- Directions -
Copy each line of the records below that mentions the word "그렇지만".

- Exercise input -
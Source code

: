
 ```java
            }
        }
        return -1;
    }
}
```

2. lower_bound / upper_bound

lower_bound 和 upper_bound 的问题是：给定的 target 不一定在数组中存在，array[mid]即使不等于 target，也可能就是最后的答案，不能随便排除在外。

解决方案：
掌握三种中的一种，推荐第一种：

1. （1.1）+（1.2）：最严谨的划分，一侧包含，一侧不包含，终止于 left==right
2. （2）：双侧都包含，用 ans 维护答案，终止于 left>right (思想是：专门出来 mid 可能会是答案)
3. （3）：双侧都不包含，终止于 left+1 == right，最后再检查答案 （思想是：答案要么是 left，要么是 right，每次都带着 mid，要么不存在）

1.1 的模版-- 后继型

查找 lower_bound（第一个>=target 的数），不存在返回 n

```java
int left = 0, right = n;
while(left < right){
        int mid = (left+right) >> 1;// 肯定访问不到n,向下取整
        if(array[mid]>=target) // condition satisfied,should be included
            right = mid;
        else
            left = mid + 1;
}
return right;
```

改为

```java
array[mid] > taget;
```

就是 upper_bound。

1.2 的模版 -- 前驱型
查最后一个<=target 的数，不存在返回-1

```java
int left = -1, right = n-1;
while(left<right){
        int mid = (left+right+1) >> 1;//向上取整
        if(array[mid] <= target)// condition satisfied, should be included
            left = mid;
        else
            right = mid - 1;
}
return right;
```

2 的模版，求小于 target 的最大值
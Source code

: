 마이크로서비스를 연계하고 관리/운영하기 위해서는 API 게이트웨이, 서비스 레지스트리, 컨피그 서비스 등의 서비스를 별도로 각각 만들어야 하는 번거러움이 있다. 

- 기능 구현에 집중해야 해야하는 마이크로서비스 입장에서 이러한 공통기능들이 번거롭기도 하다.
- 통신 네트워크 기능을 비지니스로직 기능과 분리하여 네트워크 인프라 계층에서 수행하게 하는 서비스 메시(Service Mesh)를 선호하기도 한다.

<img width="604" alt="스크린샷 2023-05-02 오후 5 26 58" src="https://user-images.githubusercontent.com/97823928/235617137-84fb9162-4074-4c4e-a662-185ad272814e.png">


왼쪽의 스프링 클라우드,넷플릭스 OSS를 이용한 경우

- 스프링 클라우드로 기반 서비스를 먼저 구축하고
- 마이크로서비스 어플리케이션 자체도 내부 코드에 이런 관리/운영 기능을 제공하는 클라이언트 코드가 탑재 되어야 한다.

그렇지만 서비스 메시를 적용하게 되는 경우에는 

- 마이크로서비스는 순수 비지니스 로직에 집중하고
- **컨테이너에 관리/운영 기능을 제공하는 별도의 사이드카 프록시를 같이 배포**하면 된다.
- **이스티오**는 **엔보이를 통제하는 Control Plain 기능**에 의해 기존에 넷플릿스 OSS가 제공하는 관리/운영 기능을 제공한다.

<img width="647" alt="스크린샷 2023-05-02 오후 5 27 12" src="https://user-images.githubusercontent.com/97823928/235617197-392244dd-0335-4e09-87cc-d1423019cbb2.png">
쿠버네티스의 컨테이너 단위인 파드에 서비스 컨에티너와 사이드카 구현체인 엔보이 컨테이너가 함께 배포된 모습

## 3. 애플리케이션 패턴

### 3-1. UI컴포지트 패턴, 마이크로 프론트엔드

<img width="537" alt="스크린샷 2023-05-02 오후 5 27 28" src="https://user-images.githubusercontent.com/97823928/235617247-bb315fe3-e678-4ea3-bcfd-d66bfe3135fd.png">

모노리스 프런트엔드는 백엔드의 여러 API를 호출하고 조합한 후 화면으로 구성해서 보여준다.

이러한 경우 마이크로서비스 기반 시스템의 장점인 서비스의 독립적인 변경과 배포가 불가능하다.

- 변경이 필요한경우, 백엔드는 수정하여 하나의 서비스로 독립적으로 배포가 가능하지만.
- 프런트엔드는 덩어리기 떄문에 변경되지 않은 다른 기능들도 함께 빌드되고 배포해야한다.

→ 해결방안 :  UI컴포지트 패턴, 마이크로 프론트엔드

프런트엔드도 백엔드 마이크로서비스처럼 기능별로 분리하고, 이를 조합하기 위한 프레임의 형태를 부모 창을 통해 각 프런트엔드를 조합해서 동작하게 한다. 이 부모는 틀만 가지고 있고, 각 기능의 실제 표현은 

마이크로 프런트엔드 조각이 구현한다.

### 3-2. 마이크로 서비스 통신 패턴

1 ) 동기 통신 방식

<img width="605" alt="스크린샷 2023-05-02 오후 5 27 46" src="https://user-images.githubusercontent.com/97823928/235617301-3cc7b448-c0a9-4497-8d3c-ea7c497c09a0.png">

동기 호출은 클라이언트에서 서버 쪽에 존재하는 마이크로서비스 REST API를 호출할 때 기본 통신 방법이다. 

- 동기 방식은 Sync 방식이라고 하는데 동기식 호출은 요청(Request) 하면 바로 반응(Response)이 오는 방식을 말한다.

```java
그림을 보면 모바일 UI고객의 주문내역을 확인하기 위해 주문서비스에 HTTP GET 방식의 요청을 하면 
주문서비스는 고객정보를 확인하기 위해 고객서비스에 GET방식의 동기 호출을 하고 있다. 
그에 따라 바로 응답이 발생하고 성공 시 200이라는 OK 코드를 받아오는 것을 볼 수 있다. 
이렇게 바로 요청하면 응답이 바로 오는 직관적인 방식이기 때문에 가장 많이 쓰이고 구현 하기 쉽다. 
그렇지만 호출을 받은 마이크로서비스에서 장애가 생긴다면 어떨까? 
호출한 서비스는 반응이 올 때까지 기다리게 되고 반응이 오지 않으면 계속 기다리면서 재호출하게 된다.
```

- Response to this exercise -
그렇지만 서비스 메시를 적용하게 되는 경우에는 
그렇지만 호출을 받은 마이크로서비스에서 장애가 생긴다면 어떨까? 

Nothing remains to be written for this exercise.